Exchange-traded funds providers also are slashing fees in 401 (k) plans. Among those: Vanguard, Fidelity,  Barclays,  and Charles Schwab. And employees who make recurrent investments or use a stable of funds to diversify pay no commissions. Investment companies, such as Wells Fargo, have reduced the fees on its target date funds when used in the retirement plans.

The uncertainty pervasive among  401(k) investors, however, spells attractive business opportunities for investment advisors. More advisors are doing business with plan sponsors as consultants or money managers. Employees who used professional advisors improved their savings rates and had appropriately diversified portfolios, according to a September 2010 study by Charles Schwab, a service provider for 1.5 million company retirement plan participants.

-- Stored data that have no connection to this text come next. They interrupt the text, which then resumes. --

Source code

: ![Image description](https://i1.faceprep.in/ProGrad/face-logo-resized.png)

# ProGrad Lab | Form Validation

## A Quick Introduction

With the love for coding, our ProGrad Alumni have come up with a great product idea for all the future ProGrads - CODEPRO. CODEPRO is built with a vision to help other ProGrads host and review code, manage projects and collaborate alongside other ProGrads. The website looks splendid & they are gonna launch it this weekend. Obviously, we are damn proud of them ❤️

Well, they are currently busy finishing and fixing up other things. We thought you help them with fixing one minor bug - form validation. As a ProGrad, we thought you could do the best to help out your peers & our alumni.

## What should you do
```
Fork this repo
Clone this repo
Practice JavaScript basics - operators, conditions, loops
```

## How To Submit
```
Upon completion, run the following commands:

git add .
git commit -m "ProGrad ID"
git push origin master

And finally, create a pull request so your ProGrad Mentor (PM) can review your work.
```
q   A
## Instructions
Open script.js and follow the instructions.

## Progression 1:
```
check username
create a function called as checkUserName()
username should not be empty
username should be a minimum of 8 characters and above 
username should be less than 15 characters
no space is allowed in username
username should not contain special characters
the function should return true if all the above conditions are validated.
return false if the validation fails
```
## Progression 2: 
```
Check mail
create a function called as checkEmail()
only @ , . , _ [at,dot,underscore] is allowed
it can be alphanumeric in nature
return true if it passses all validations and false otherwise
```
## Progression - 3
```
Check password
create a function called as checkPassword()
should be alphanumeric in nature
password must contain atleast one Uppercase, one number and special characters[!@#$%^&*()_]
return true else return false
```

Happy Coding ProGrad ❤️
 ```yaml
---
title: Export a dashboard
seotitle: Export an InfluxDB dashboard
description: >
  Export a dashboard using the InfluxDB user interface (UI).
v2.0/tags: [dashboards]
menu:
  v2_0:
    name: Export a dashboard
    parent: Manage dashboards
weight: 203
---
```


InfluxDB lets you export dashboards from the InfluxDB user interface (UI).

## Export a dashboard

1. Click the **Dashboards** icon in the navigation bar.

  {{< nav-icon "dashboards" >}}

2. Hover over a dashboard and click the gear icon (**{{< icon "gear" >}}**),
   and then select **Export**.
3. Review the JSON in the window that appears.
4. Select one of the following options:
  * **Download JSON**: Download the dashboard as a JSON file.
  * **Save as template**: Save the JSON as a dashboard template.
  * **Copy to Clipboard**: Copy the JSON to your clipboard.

The Pension Protection Act of 2006 made it clear that registered investment advisors can participate in 401(k) plans and collect a fee. "Interim regulations that take effect next year will force plans to provide full transparency and full fee disclosure," adds Jonathan Bergman, the chief investment officer with Palisades Hudson Asset Management in Scarsdale, N.Y.

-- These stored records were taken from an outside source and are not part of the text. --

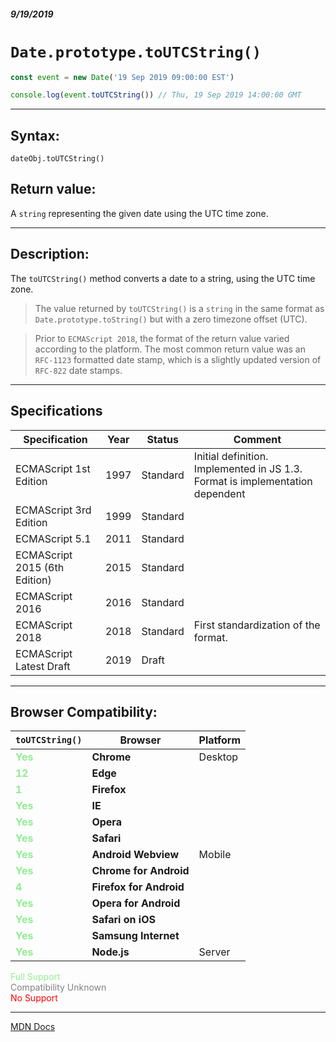 ##### 9/19/2019
# `Date.prototype.toUTCString()`

```js
const event = new Date('19 Sep 2019 09:00:00 EST')

console.log(event.toUTCString()) // Thu, 19 Sep 2019 14:00:00 GMT
```

---

## Syntax:
`dateObj.toUTCString()`

## Return value:
A `string` representing the given date using the UTC time zone.

---

## Description:
The `toUTCString()` method converts a date to a string, using the UTC time zone.

  > The value returned by `toUTCString()` is a `string` in the same format as `Date.prototype.toString()` but with a zero timezone offset (UTC).

  > Prior to `ECMAScript 2018`, the format of the return value varied according to the platform.  The most common return value was an `RFC-1123` formatted date stamp, which is a slightly updated version of `RFC-822` date stamps.

---

## Specifications
| Specification | Year | Status | Comment |
|---|---|---|---|
| ECMAScript 1st Edition | 1997 | Standard | Initial definition.  Implemented in JS 1.3.  Format is implementation dependent |
| ECMAScript 3rd Edition | 1999 | Standard |  |
| ECMAScript 5.1 | 2011 | Standard |  |
| ECMAScript 2015 (6th Edition) | 2015 | Standard |  |
| ECMAScript 2016 | 2016 | Standard |  |
| ECMAScript 2018 | 2018 | Standard | First standardization of the format. |
| ECMAScript Latest Draft | 2019 | Draft |  |

---

## Browser Compatibility:
| `toUTCString()` | Browser | Platform |
|---|---|---|
| <span style="color: lightgreen">**Yes**</span> | **Chrome** | Desktop | 
| <span style="color: lightgreen">**12**</span> | **Edge** || 
| <span style="color: lightgreen">**1**</span> | **Firefox** || 
| <span style="color: lightgreen">**Yes**</span> | **IE** || 
| <span style="color: lightgreen">**Yes**</span> | **Opera** || 
| <span style="color: lightgreen">**Yes**</span> | **Safari** || 
| <span style="color: lightgreen">**Yes**</span> | **Android Webview** | Mobile | 
| <span style="color: lightgreen">**Yes**</span> | **Chrome for Android** || 
| <span style="color: lightgreen">**4**</span> | **Firefox for Android** || 
| <span style="color: lightgreen">**Yes**</span> | **Opera for Android** || 
| <span style="color: lightgreen">**Yes**</span> | **Safari on iOS** || 
| <span style="color: lightgreen">**Yes**</span> | **Samsung Internet** || 
| <span style="color: lightgreen">**Yes**</span> | **Node.js** | Server | 

<span style="color: lightgreen">Full Support</span>  
<span style="color: grey">Compatibility Unknown</span>  
<span style="color: red">No Support</span>

---

[MDN Docs](https://developer.mozilla.org/en-US/docs/Web/JavaScript/Reference/Global_Objects/Date/toUTCString)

Recently, Bergman helped several area companies set up asset-allocation models and fee structures, using select Vanguard Target Maturity funds as a default option in their plans. "There is a market for it," Bergman says. "The time is right for as much education and diversification as possible."

Gerald Wernette, the director of retirement plan services with Rehmann, a financial services, accounting and consulting firm in Farmington Hills, Mich., says that he's talking to many plan sponsors about setting up highly diversified "collective funds." These funds, managed by fee-only investment advisors, are similar to bank-managed trust funds. They use a wide range of no-load mutual funds, low-cost exchange-traded funds and tactically managed asset-allocation mixes.

"We are having conversations [with plan sponsors] to bring alternative investments into their mix of assets," Wernette says.
Insurance companies also are making inroads into the 401(k) marketplace. It's been estimated by the Profit Sharing/401k Council in Chicago that fewer than one in five defined contribution plans offer annuity distribution options in their plans.
But things could change. The Obama administration is looking into the use of immediate annuities to help workers reduce longevity risk in their retirement savings plans. And as of this writing, Senate bill S. 2832 was under consideration by the Committee on Health, Education, Labor & Pensions. The bill would require plan sponsors to show on their annual benefit statements how the value of retirement accounts translates into lifetime guaranteed monthly income payments.

MetLife has a suite of four annuity products in qualified plans. Other carriers with immediate annuity or annuity-like lifetime income products for employees about to retire are Genworth, Prudential and Mutual of Omaha.

It could take time, however, before plan sponsors aggressively include annuities in their plans. They have expressed concerns about employees moving their entire retirement savings into an immediate annuity offered by the plan. State guarantee association insurance funds only cover up to $100,000 in annuity income if an insurer goes bankrupt.

Due diligence must be conducted on the financial strength of the insurance company, its risk-based capital measures, its reserves, its general account investment portfolio and the duration of its fixed-income investments. Other issues include annuity portability, cost, risk and fiduciary exposure.